*Exercise brief*: Where the records hold the string "mathbb", show the whole line it sits on.

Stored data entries
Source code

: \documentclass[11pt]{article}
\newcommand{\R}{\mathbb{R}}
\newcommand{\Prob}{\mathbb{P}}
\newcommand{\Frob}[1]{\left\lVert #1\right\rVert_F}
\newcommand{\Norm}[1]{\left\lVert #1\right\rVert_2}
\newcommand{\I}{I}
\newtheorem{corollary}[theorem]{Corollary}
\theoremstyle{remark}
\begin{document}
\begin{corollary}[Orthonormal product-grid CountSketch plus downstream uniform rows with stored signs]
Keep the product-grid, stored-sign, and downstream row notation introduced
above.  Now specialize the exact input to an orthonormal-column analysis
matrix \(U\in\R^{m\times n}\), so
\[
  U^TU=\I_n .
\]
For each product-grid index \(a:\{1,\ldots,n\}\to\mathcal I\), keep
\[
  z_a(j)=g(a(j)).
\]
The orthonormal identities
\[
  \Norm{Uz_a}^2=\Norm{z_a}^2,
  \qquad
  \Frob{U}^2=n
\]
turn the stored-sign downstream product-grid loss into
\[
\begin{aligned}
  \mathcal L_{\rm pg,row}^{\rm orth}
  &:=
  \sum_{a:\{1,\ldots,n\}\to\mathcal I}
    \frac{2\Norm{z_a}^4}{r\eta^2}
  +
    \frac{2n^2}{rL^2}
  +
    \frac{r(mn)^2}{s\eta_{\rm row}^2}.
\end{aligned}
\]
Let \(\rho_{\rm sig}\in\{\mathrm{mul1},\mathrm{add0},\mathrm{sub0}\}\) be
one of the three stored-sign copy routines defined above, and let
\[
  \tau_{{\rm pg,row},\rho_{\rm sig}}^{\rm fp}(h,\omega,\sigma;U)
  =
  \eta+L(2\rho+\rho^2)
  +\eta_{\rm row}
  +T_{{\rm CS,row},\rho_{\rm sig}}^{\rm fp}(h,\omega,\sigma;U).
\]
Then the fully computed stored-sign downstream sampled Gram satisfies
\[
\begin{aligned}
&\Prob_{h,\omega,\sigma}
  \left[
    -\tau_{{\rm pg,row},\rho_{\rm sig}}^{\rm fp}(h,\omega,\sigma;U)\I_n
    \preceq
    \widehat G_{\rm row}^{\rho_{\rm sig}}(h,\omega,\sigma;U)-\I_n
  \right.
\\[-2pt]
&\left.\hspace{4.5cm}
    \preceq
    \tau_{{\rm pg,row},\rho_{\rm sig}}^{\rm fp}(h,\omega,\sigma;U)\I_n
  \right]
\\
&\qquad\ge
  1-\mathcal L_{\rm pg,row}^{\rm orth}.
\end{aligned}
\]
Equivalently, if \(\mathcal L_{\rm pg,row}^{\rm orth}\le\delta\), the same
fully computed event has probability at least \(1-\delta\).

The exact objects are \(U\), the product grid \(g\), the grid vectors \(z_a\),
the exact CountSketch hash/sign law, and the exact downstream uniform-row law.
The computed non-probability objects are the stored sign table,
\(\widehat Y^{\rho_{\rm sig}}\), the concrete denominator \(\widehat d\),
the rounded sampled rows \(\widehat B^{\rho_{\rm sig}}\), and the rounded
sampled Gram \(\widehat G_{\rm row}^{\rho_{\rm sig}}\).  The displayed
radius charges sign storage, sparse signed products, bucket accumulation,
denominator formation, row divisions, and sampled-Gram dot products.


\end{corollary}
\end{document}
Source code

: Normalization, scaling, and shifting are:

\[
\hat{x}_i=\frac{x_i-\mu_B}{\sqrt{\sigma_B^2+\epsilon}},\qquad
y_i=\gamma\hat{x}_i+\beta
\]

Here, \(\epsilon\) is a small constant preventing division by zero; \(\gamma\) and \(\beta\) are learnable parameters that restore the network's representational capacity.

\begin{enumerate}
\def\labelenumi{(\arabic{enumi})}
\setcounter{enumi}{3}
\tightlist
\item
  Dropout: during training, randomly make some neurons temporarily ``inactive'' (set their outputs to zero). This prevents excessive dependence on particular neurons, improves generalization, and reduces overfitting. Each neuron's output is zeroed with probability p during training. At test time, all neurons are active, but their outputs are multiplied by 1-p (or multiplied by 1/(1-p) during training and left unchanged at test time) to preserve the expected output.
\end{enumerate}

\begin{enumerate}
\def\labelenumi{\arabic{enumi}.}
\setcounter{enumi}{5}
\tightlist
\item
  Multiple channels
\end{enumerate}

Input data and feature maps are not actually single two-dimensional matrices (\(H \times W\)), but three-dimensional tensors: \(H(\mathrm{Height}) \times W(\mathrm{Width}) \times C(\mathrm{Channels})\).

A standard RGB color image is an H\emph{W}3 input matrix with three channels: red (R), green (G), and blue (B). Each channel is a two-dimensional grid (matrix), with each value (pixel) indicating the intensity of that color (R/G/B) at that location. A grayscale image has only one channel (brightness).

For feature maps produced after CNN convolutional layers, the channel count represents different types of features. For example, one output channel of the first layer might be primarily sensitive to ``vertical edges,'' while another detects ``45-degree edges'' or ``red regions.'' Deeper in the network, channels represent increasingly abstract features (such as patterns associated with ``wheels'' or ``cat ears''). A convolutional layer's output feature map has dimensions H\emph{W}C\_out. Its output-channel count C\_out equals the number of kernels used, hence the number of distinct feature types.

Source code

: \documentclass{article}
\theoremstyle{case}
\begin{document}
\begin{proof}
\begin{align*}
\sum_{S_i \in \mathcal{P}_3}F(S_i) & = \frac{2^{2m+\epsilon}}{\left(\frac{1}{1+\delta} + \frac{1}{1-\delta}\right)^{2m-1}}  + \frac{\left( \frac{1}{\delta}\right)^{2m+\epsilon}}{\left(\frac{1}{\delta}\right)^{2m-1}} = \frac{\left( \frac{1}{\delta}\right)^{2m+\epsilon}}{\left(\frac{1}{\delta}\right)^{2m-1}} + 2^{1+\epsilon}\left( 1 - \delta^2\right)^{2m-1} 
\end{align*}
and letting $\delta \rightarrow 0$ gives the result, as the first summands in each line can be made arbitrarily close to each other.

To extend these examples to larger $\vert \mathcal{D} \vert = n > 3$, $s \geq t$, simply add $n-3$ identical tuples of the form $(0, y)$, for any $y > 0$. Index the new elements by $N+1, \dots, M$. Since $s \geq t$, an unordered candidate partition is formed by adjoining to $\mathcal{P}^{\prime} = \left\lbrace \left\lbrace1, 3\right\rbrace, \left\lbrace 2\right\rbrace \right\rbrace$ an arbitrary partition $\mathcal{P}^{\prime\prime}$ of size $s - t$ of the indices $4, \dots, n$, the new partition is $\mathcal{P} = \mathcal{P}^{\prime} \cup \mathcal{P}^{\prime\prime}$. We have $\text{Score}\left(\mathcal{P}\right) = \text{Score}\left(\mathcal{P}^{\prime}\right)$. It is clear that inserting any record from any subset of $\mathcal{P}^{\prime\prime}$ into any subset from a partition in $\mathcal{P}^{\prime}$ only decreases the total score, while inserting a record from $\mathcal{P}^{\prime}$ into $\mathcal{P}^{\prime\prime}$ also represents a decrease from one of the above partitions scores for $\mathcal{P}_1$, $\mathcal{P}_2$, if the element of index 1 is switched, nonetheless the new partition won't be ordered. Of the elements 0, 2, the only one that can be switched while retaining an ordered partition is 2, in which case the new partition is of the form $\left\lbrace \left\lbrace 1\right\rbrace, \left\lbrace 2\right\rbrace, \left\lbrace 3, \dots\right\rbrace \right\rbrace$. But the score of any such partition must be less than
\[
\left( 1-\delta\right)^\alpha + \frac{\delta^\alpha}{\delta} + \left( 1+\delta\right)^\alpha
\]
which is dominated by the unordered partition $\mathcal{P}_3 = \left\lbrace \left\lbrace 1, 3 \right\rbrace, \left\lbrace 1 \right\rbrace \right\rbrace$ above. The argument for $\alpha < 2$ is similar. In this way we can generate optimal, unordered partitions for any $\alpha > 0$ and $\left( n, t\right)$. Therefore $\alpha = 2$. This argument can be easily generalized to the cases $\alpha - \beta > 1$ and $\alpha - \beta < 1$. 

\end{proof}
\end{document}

*Exercise output*:
\newcommand{\R}{\mathbb{R}}
\newcommand{\Prob}{\mathbb{P}}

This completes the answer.